No Tribunal Judicial de Base (TJB) foi de 92,6% (8333) o número de decisões proferidas exclusivamente em chinês, e de apenas 0,48% (43) o de decisões nas duas línguas. Globalmente, desceu significativamente o número de decisões proferidas em chinês (menos 1564) e em português (menos 152). No Juízo de Instrução Criminal (JIC) a utilização da língua chinesa foi superior a mais de 90%. Relativamente ao Tribunal Administrativo (TA) ficámos na mesma. Alguém ter-se-á esquecido de fazer a revisão e mistura-se o que diz respeito ao TA com o JIC sem que se perceba de que estão a falar, pelo que não há números (cfr. páginas 38, 39 e 40). 

No Tribunal de Segunda Instância (TSI) verifica-se que 62,15% dos acórdãos foram redigidos em chinês. Em matéria criminal houve 468 acórdãos exclusivamente em língua chinesa (85,56%).

Já quanto ao Tribunal de Última Instância (TUI) fica-se sem perceber a estatística. Referir que 63 acórdãos, representando 50,4% do total foram redigidos nas duas línguas ou apenas em chinês não contribui para se saber quantos é que foram relatados apenas em chinês. Em português sabemos que foram 62, o que dá 49,6%. Apesar de tudo, nada mau no que ao TUI concerne.

Perante este cenário, e ciente do que se vai passando, diria que é nas instâncias inferiores que as coisas continuam muito mal em matéria de utilização da língua portuguesa e de respeito pelos direitos das partes.

Basta ver quantas decisões exclusivamente em chinês são notificadas a partes e mandatários que só dominam o português, algumas com centenas de páginas e com prazos de recurso muito curtos para a extensão e volume dos processos, mesmo em situações em que ambas ou a maioria das partes e os seus mandatários não dominam o chinês, para se perceber o desequilíbrio existente, o que torna mais difícil, morosa e dispendiosa a realização da justiça. 

Mal se compreende que assim seja quando se exige aos magistrados que dominem as duas línguas oficiais para acederem à profissão. Se estes e os tribunais não têm meios é preciso que lhes sejam facultados, até porque não é minimamente razoável que num Estado de direito, se é que como tal ainda nos devemos ver e queremos que nos vejam, se recusem simples extensões de prazo à defesa para efeitos de tradução de peças processuais notificadas a mandatários que não dominam a língua em que são notificados, qualquer que ela seja, num sistema em que são cada vez menos os que sabem onde acaba a morosidade e começa a pressa, e vice-versa. 
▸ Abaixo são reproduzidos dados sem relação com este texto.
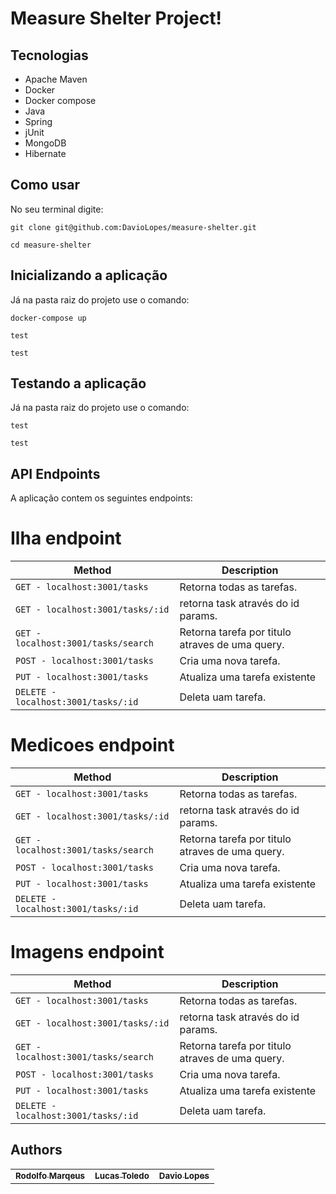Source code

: # Measure Shelter Project!

## Tecnologias

* Apache Maven
* Docker
* Docker compose
* Java
* Spring
* jUnit
* MongoDB
* Hibernate

## Como usar


No seu terminal digite:
```
git clone git@github.com:DavioLopes/measure-shelter.git

cd measure-shelter
```

## Inicializando a aplicação

Já na pasta raiz do projeto use o comando:

```
docker-compose up

test 

test
```

## Testando a aplicação

Já na pasta raiz do projeto use o comando:

```
test 

test
```

## API Endpoints

A aplicação contem os seguintes endpoints:

# Ilha endpoint

| Method | Description |
|---|---|
| `GET - localhost:3001/tasks` | Retorna todas as tarefas. |
| `GET - localhost:3001/tasks/:id` | retorna task através do id params. |
| `GET - localhost:3001/tasks/search` | Retorna tarefa por titulo atraves de uma query. |
| `POST - localhost:3001/tasks` | Cria uma nova tarefa. |
| `PUT - localhost:3001/tasks` | Atualiza uma tarefa existente |
| `DELETE - localhost:3001/tasks/:id` | Deleta uam tarefa. |

# Medicoes endpoint

| Method | Description |
|---|---|
| `GET - localhost:3001/tasks` | Retorna todas as tarefas. |
| `GET - localhost:3001/tasks/:id` | retorna task através do id params. |
| `GET - localhost:3001/tasks/search` | Retorna tarefa por titulo atraves de uma query. |
| `POST - localhost:3001/tasks` | Cria uma nova tarefa. |
| `PUT - localhost:3001/tasks` | Atualiza uma tarefa existente |
| `DELETE - localhost:3001/tasks/:id` | Deleta uam tarefa. |

# Imagens endpoint

| Method | Description |
|---|---|
| `GET - localhost:3001/tasks` | Retorna todas as tarefas. |
| `GET - localhost:3001/tasks/:id` | retorna task através do id params. |
| `GET - localhost:3001/tasks/search` | Retorna tarefa por titulo atraves de uma query. |
| `POST - localhost:3001/tasks` | Cria uma nova tarefa. |
| `PUT - localhost:3001/tasks` | Atualiza uma tarefa existente |
| `DELETE - localhost:3001/tasks/:id` | Deleta uam tarefa. |


## Authors

<table>
  <tr>
    <td align="center">
      <a href="https://www.linkedin.com/in/rodolfomno/" target="_blank" rel="noopener noreferrer">
        <sub>
          <b>Rodolfo Marqeus</b>
        </sub>
      </a>
    </td>
        <td align="center">
      <a href="https://www.linkedin.com/in/rodolfomno/" target="_blank" rel="noopener noreferrer">
        <sub>
          <b>Lucas Toledo</b>
        </sub>
      </a>
    </td>
        <td align="center">
      <a href="https://www.linkedin.com/in/rodolfomno/" target="_blank" rel="noopener noreferrer">
        <sub>
          <b>Davio Lopes</b>
        </sub>
      </a>
    </td>
  </tr>
</table>
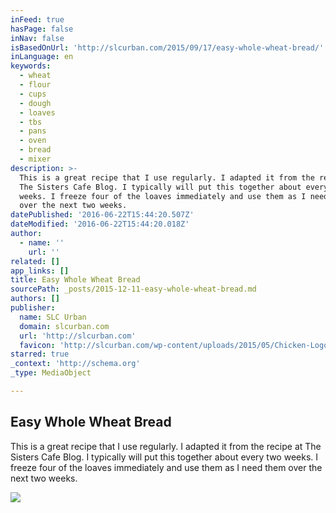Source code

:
 ```yaml
---
inFeed: true
hasPage: false
inNav: false
isBasedOnUrl: 'http://slcurban.com/2015/09/17/easy-whole-wheat-bread/'
inLanguage: en
keywords:
  - wheat
  - flour
  - cups
  - dough
  - loaves
  - tbs
  - pans
  - oven
  - bread
  - mixer
description: >-
  This is a great recipe that I use regularly. I adapted it from the recipe at
  The Sisters Cafe Blog. I typically will put this together about every two
  weeks. I freeze four of the loaves immediately and use them as I need them
  over the next two weeks.
datePublished: '2016-06-22T15:44:20.507Z'
dateModified: '2016-06-22T15:44:20.018Z'
author:
  - name: ''
    url: ''
related: []
app_links: []
title: Easy Whole Wheat Bread
sourcePath: _posts/2015-12-11-easy-whole-wheat-bread.md
authors: []
publisher:
  name: SLC Urban
  domain: slcurban.com
  url: 'http://slcurban.com'
  favicon: 'http://slcurban.com/wp-content/uploads/2015/05/Chicken-Logo-Designfav.png'
starred: true
_context: 'http://schema.org'
_type: MediaObject

---
```

<article style=""><h1>Easy Whole Wheat Bread</h1><p>This is a great recipe that I use regularly. I adapted it from the recipe at The Sisters Cafe Blog. I typically will put this together about every two weeks. I freeze four of the loaves immediately and use them as I need them over the next two weeks.</p><img src="http://slcurban.com/wp-content/uploads/2015/09/IMG_1009.jpg" /></article>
É incompreensível que numa região como Macau, com os meios disponíveis, os residentes continuem a ter uma justiça tão lenta, distante e desligada, muitas vezes tanto da realidade como do direito, exigindo-se mais responsabilidade social às concessionárias do jogo do que se exige de respeito pela justiça e pelas línguas oficiais ao Governo, aos tribunais e aos seus protagonistas.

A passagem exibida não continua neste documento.